For the next hour they made me fire at clay after clay. I missed some of them, but hit a few.
We walked back to the house, leaving George to pick up the empty cartridge cases and undamaged clays. The sky was brightening, there were patches of blue everywhere now, and the day was warm. The dew was nearly off the grass. I felt pleased I had done so well, and Ed was delighted by my newly acquired shooting skills.
‘Well done, Wilberforce,’ he said. ‘I tell you what we’ll do. If we’ve got any grouse this year, you shall come out to Blubberwick with us one day in August. You can watch how it all works and, if you’d like, we’ll give you a minder and you can try a few shots yourself.’
A little while later we parted, as Ed was going to Thirsk Races for lunch and the afternoon, and I was going back to the office. I thanked him again, and he replied by asking me to come to dinner the following week. ‘Eck’s coming,’ he said, ‘and Annabel Gazebee. You’ll like Annabel. Oh, and Catherine, of course.’

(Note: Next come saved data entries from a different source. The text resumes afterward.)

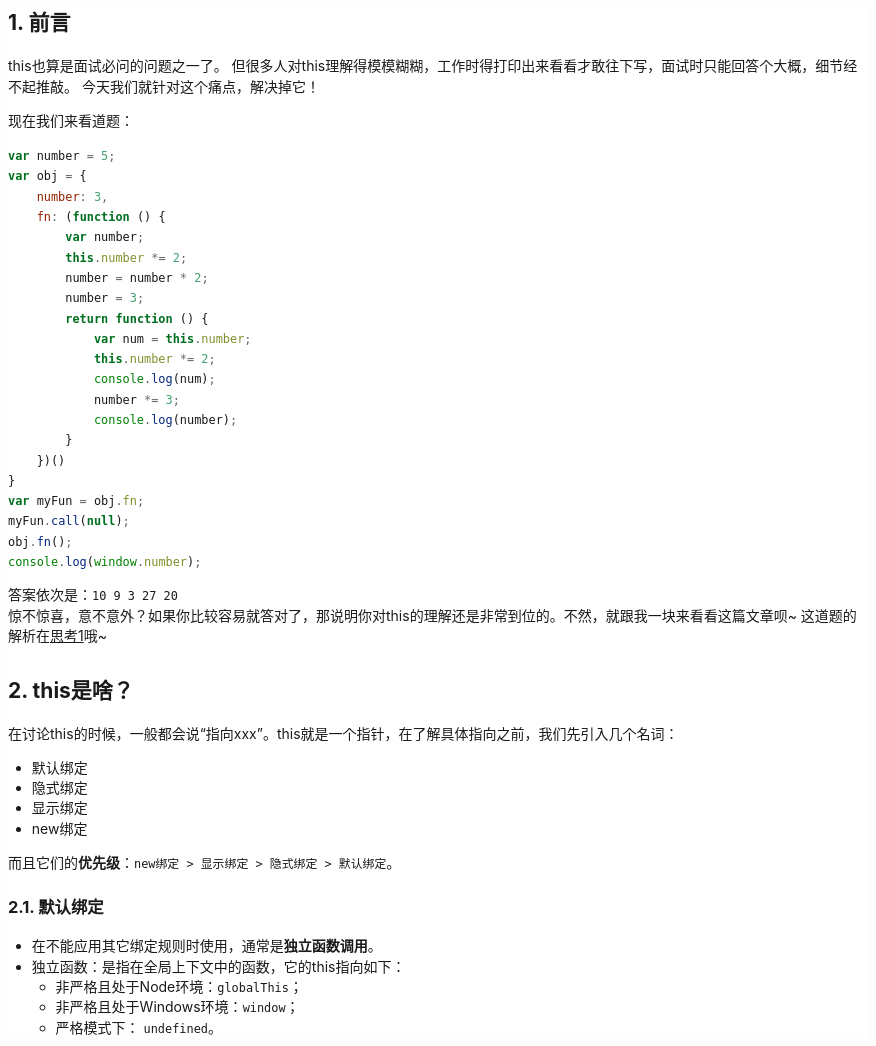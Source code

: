 ## 1. 前言

this也算是面试必问的问题之一了。
但很多人对this理解得模模糊糊，工作时得打印出来看看才敢往下写，面试时只能回答个大概，细节经不起推敲。
今天我们就针对这个痛点，解决掉它！

现在我们来看道题：

```js
var number = 5;
var obj = {
    number: 3,
    fn: (function () {
        var number;
        this.number *= 2;
        number = number * 2;
        number = 3;
        return function () {
            var num = this.number;
            this.number *= 2;
            console.log(num);
            number *= 3;
            console.log(number);
        }
    })()
}
var myFun = obj.fn;
myFun.call(null);
obj.fn();
console.log(window.number);
```

答案依次是：```10 9 3 27 20```  
惊不惊喜，意不意外？如果你比较容易就答对了，那说明你对this的理解还是非常到位的。不然，就跟我一块来看看这篇文章呗~ 这道题的解析在[思考1](#41-思考1)哦~

## 2. this是啥？

在讨论this的时候，一般都会说“指向xxx”。this就是一个指针，在了解具体指向之前，我们先引入几个名词：

- 默认绑定
- 隐式绑定
- 显示绑定
- new绑定

而且它们的**优先级**：```new绑定 > 显示绑定 > 隐式绑定 > 默认绑定```。

### 2.1. 默认绑定

- 在不能应用其它绑定规则时使用，通常是**独立函数调用**。
- 独立函数：是指在全局上下文中的函数，它的this指向如下：
  - 非严格且处于Node环境：```globalThis```；
  - 非严格且处于Windows环境：```window```；
  - 严格模式下： ```undefined```。
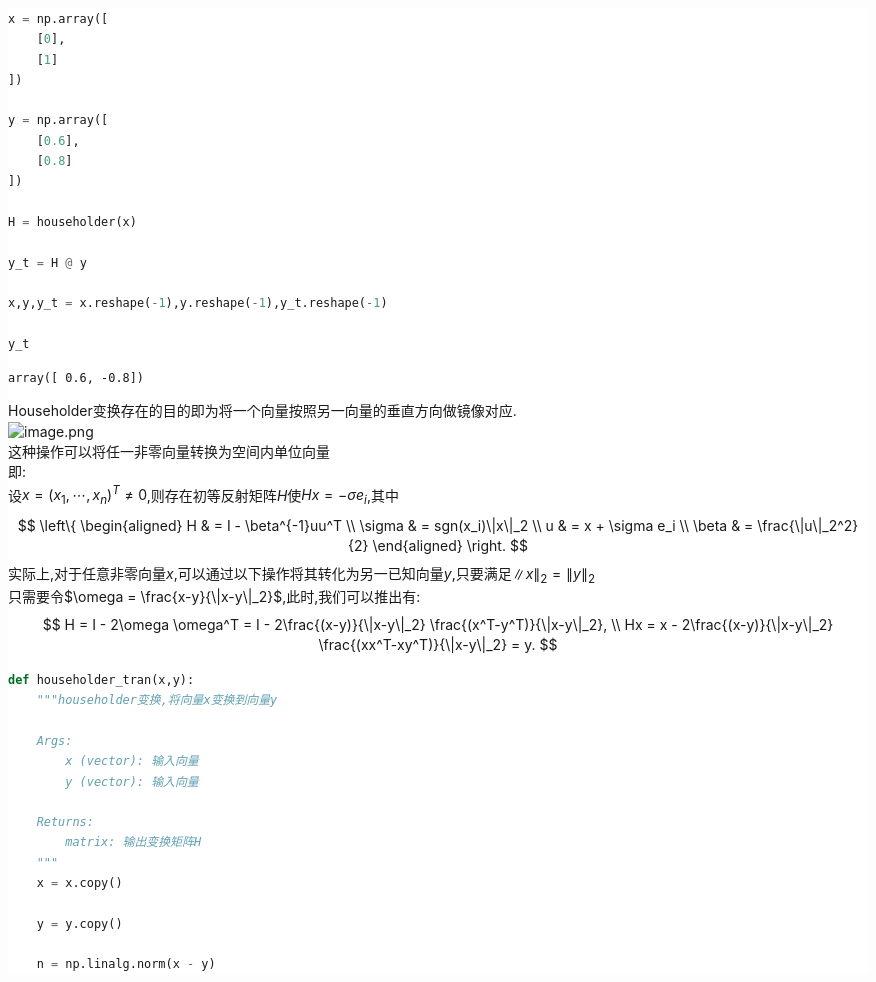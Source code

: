 
```python
x = np.array([
    [0],
    [1]
])

y = np.array([
    [0.6],
    [0.8]
])

H = householder(x)

y_t = H @ y

x,y,y_t = x.reshape(-1),y.reshape(-1),y_t.reshape(-1)

y_t
```




    array([ 0.6, -0.8])



Householder变换存在的目的即为将一个向量按照另一向量的垂直方向做镜像对应.  
![image.png](attachment:image.png)  
这种操作可以将任一非零向量转换为空间内单位向量  
即:  
设$x = (x_1,\cdots,x_n)^T \neq 0$,则存在初等反射矩阵$H$使$Hx = -\sigma e_i$,其中
$$
\left\{
\begin{aligned}
    H & = I - \beta^{-1}uu^T \\
    \sigma & = sgn(x_i)\|x\|_2 \\
    u & = x + \sigma e_i \\
    \beta & = \frac{\|u\|_2^2}{2} 
\end{aligned}
\right.
$$
实际上,对于任意非零向量$x$,可以通过以下操作将其转化为另一已知向量$y$,只要满足$\|x\|_2 = \|y\|_2$  
只需要令$\omega = \frac{x-y}{\|x-y\|_2}$,此时,我们可以推出有:
$$
H = I - 2\omega \omega^T = I - 2\frac{(x-y)}{\|x-y\|_2} \frac{(x^T-y^T)}{\|x-y\|_2}, \\
Hx = x - 2\frac{(x-y)}{\|x-y\|_2} \frac{(xx^T-xy^T)}{\|x-y\|_2} = y.
$$



```python
def householder_tran(x,y):
    """householder变换,将向量x变换到向量y

    Args:
        x (vector): 输入向量
        y (vector): 输入向量

    Returns:
        matrix: 输出变换矩阵H
    """
    x = x.copy()
    
    y = y.copy()
    
    n = np.linalg.norm(x - y)
```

I accepted. All of a sudden I had new friends, a new life. It felt very odd, but as I drove back to the office I decided it was a good feeling.
 
So began a long summer different from all the other summers I had ever known. That was the summer when I passed from being frozen in permanent adolescence, like some juvenile mammoth overtaken by the ice sheets, into a new state of being. As I thawed, new emotions overtook me, and new longings. Now, instead of begrudging time not spent in my office I began to count the hours, on those evenings when I had an invitation from one or other of my new friends, until I should be out of the office and once again driving up the little road that wound up the side of the hill. There were many such invitations. It seemed as if I spent every spare moment with people, no longer always on my own. Each time I went out to dinner, or to Sunday lunch, I met more and more new faces. I discovered after a while that there was an inner circle. Whether the circle had formed itself around Ed, or whether it had formed itself around Francis Black, I was not quite sure. The inner circle was Ed Simmonds himself, Francis Black, Annabel Gazebee, Catherine Plender and Eck Chetwode-Talbot. Sometimes we met at Eck’s large and rambling farmhouse, where Eck, who was a surprisingly good cook, entertained us. We dined several times at the Plenders’ house, Coalheugh.